Meghan Markle and Prince Harry both share a passion for humanitarian causes, and the actress is now raising awareness for the direct impact the stigmatisation of menstruation has on young women around the world.
After travelling to India with World Vision in January, the 35-year-old penned a powerful essay for Time about how the shame associated with menstruation and the lack of access to appropriate sanitation hinders girls from pursuing an education in developing nations.
"One hundred and thirteen million adolescent girls between the ages of 12-14 in India alone are at risk of dropping out of school because of the stigma surrounding menstrual health," she explained.
"During my time in the field, many girls shared that they feel embarrassed to go to school during their periods, ill equipped with rags instead of pads, unable to participate in sports, and without bathrooms available to care for themselves, they often opt to drop out of school entirely."
Meghan, who visited Delhi and Mumbai during her trip, went on to say menstrual health is often not discussed at home because of the "taboo nature of the subject".
"Many girls believe their bodies are purging evil spirits, or that they are injured once a month; this is a shame-filled reality they quietly endure," she said.
"All of these factors perpetuate the cycle of poverty and stunt a young girl's dream for a more prolific future."
The United Nations advocate explained that if a girl misses school every time she gets her period, she will end behind her male classmates by 145 days.
If they end up dropping of school, Meghan noted that they are "increasing their subjection to dangerous work, susceptibility to being victims of violence, and most commonly, being conditioned for early childhood marriage."
Meghan stressed that in order to remedy this problem, girls need Menstrual Hygiene Management (MHM), access to toilets and sanitary pads.
During her trip, the actress shadowed women who manufacture sanitary napkins and sell them within the community, and she noted that the women's work is also opening the "dialogue of menstrual hygiene in their homes".
"Beyond India, in communities all over the globe, young girls' potential is being squandered because we are too shy to talk about the most natural thing in the world," she said.

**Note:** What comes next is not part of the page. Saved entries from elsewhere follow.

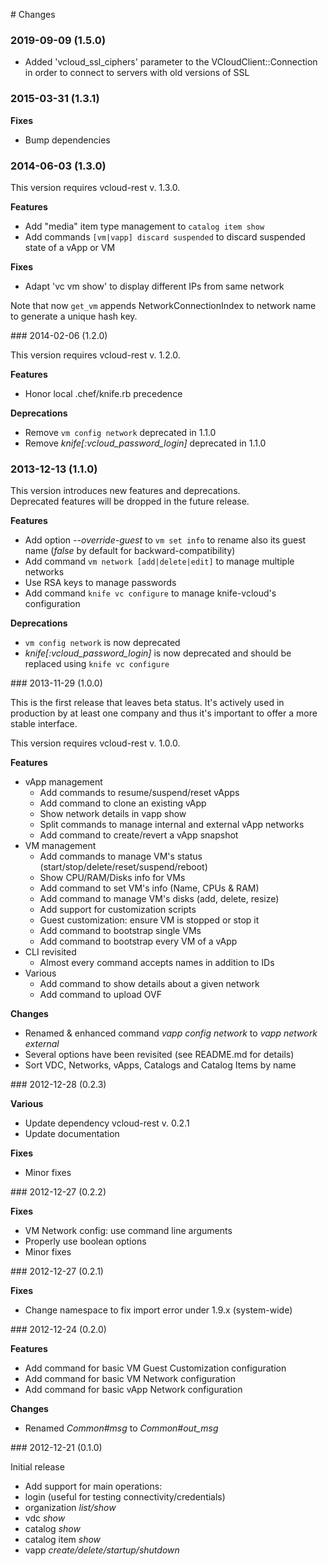 # Changes

### 2019-09-09 (1.5.0)

* Added 'vcloud_ssl_ciphers' parameter to the VCloudClient::Connection in order to connect to servers with old versions of SSL 

### 2015-03-31 (1.3.1)

**Fixes**

* Bump dependencies

### 2014-06-03 (1.3.0)

This version requires vcloud-rest v. 1.3.0.

**Features**

* Add "media" item type management to `catalog item show`
* Add commands `[vm|vapp] discard suspended` to discard suspended state of a vApp or VM

**Fixes**

* Adapt 'vc vm show' to display different IPs from same network

Note that now `get_vm` appends NetworkConnectionIndex to network name to generate a unique hash key.

### 2014-02-06 (1.2.0)

This version requires vcloud-rest v. 1.2.0.

**Features**

* Honor local .chef/knife.rb precedence

**Deprecations**

* Remove `vm config network` deprecated in 1.1.0
* Remove *knife[:vcloud_password_login]* deprecated in 1.1.0

### 2013-12-13 (1.1.0)

This version introduces new features and deprecations.  
Deprecated features will be dropped in the future release.

**Features**

* Add option *--override-guest* to `vm set info` to rename also its guest name (*false* by default for backward-compatibility)
* Add command `vm network [add|delete|edit]` to manage multiple networks
* Use RSA keys to manage passwords
* Add command `knife vc configure` to manage knife-vcloud's configuration

**Deprecations**

* `vm config network` is now deprecated
* *knife[:vcloud_password_login]* is now deprecated and should be replaced using ```knife vc configure```

### 2013-11-29 (1.0.0)

This is the first release that leaves beta status.
It's actively used in production by at least one company and thus it's important
to offer a more stable interface.

This version requires vcloud-rest v. 1.0.0.

**Features**

* vApp management
    * Add commands to resume/suspend/reset vApps
    * Add command to clone an existing vApp
    * Show network details in vapp show
    * Split commands to manage internal and external vApp networks
    * Add command to create/revert a vApp snapshot
* VM management
    * Add commands to manage VM's status (start/stop/delete/reset/suspend/reboot)
    * Show CPU/RAM/Disks info for VMs
    * Add command to set VM's info (Name, CPUs & RAM)
    * Add command to manage VM's disks (add, delete, resize)
    * Add support for customization scripts
    * Guest customization: ensure VM is stopped or stop it
    * Add command to bootstrap single VMs
    * Add command to bootstrap every VM of a vApp
* CLI revisited
    * Almost every command accepts names in addition to IDs
* Various
    * Add command to show details about a given network
    * Add command to upload OVF

**Changes**

* Renamed & enhanced command _vapp config network_ to _vapp network external_
* Several options have been revisited (see README.md for details)
* Sort VDC, Networks, vApps, Catalogs and Catalog Items by name

### 2012-12-28 (0.2.3)

**Various**

* Update dependency vcloud-rest v. 0.2.1
* Update documentation

**Fixes**
* Minor fixes

### 2012-12-27 (0.2.2)

**Fixes**

* VM Network config: use command line arguments
* Properly use boolean options
* Minor fixes

### 2012-12-27 (0.2.1)

**Fixes**

* Change namespace to fix import error under 1.9.x (system-wide)

### 2012-12-24 (0.2.0)

**Features**

* Add command for basic VM Guest Customization configuration
* Add command for basic VM Network configuration
* Add command for basic vApp Network configuration

**Changes**

* Renamed _Common#msg_ to _Common#out\_msg_

### 2012-12-21 (0.1.0)

Initial release

* Add support for main operations:
 * login (useful for testing connectivity/credentials)
 * organization _list/show_
 * vdc _show_
 * catalog _show_
 * catalog item _show_
 * vapp _create/delete/startup/shutdown_
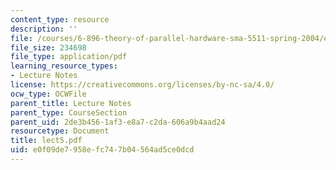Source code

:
 ```yaml
---
content_type: resource
description: ''
file: /courses/6-896-theory-of-parallel-hardware-sma-5511-spring-2004/e0f09de7958efc747b04564ad5ce0dcd_lect5.pdf
file_size: 234698
file_type: application/pdf
learning_resource_types:
- Lecture Notes
license: https://creativecommons.org/licenses/by-nc-sa/4.0/
ocw_type: OCWFile
parent_title: Lecture Notes
parent_type: CourseSection
parent_uid: 2de3b456-1af3-e8a7-c2da-606a9b4aad24
resourcetype: Document
title: lect5.pdf
uid: e0f09de7-958e-fc74-7b04-564ad5ce0dcd
---
```

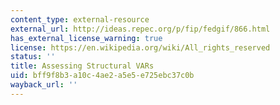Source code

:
 ```yaml
---
content_type: external-resource
external_url: http://ideas.repec.org/p/fip/fedgif/866.html
has_external_license_warning: true
license: https://en.wikipedia.org/wiki/All_rights_reserved
status: ''
title: Assessing Structural VARs
uid: bff9f8b3-a10c-4ae2-a5e5-e725ebc37c0b
wayback_url: ''
---
```


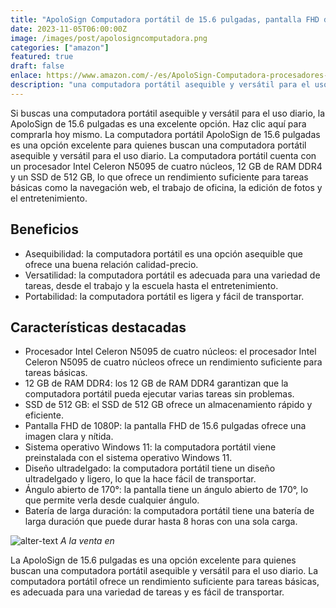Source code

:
 ```yaml
---
title: "ApoloSign Computadora portátil de 15.6 pulgadas, pantalla FHD de 1080P"
date: 2023-11-05T06:00:00Z
image: /images/post/apolosigncomputadora.png
categories: ["amazon"]
featured: true
draft: false
enlace: https://www.amazon.com/-/es/ApoloSign-Computadora-procesadores-computadoras-port%C3%A1tiles/dp/B0CCP4DV8C/ref=sr_1_11?refinements=p_n_deal_type%3A23566064011&rnid=23566063011&s=computers-intl-ship&sr=1-11&th=1
description: "una computadora portátil asequible y versátil para el uso diario"
---
```


Si buscas una computadora portátil asequible y versátil para el uso diario, la ApoloSign de 15.6 pulgadas es una excelente opción. Haz clic aquí para comprarla hoy mismo.
La computadora portátil ApoloSign de 15.6 pulgadas es una opción excelente para quienes buscan una computadora portátil asequible y versátil para el uso diario. La computadora portátil cuenta con un procesador Intel Celeron N5095 de cuatro núcleos, 12 GB de RAM DDR4 y un SSD de 512 GB, lo que ofrece un rendimiento suficiente para tareas básicas como la navegación web, el trabajo de oficina, la edición de fotos y el entretenimiento.

## Beneficios

- Asequibilidad: la computadora portátil es una opción asequible que ofrece una buena relación calidad-precio.
- Versatilidad: la computadora portátil es adecuada para una variedad de tareas, desde el trabajo y la escuela hasta el entretenimiento.
- Portabilidad: la computadora portátil es ligera y fácil de transportar. 

## Características destacadas

- Procesador Intel Celeron N5095 de cuatro núcleos: el procesador Intel Celeron N5095 de cuatro núcleos ofrece un rendimiento suficiente para tareas básicas.
- 12 GB de RAM DDR4: los 12 GB de RAM DDR4 garantizan que la computadora portátil pueda ejecutar varias tareas sin problemas.
- SSD de 512 GB: el SSD de 512 GB ofrece un almacenamiento rápido y eficiente.
- Pantalla FHD de 1080P: la pantalla FHD de 15.6 pulgadas ofrece una imagen clara y nítida.
- Sistema operativo Windows 11: la computadora portátil viene preinstalada con el sistema operativo Windows 11.
- Diseño ultradelgado: la computadora portátil tiene un diseño ultradelgado y ligero, lo que la hace fácil de transportar.
- Ángulo abierto de 170°: la pantalla tiene un ángulo abierto de 170°, lo que permite verla desde cualquier ángulo.
- Batería de larga duración: la computadora portátil tiene una batería de larga duración que puede durar hasta 8 horas con una sola carga.


![alter-text](/images/post/amazon.png)
*A la venta en*

La ApoloSign de 15.6 pulgadas es una opción excelente para quienes buscan una computadora portátil asequible y versátil para el uso diario. La computadora portátil ofrece un rendimiento suficiente para tareas básicas, es adecuada para una variedad de tareas y es fácil de transportar.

"To that I say: we need to push the conversation, mobilise policy making surrounding menstrual health initiatives, support organisations who foster girls' education from the ground up, and within our own homes, we need to rise above our puritanical bashfulness when it comes to talking about menstruation."
Last year, Meghan travelled to Rwanda for World Vision's clean water campaign, and she credits her parents for her philanthropic nature.
"Both my parents came from little, so they made a choice to give a lot - buying turkeys for homeless shelters at Thanksgiving, delivering meals to patients in hospice care, donating any spare change in their pocket to those asking for it, and performing quiet acts of grace - be it a hug, a smile, or a pat on the back to show ones in need that they would be alright," she wrote on her lifestyle blog The Tig last October.
"This is what I grew up seeing, so that is what I grew up being: a young adult with a social consciousness to do what I could, and to, at the very least, speak up when I knew something was wrong."
Over the weekend, Meghan joined Prince Harry in Jamaica to attend the wedding of his childhood friend Tom Inskip, who said 'I do' to Lara Hughes-Young.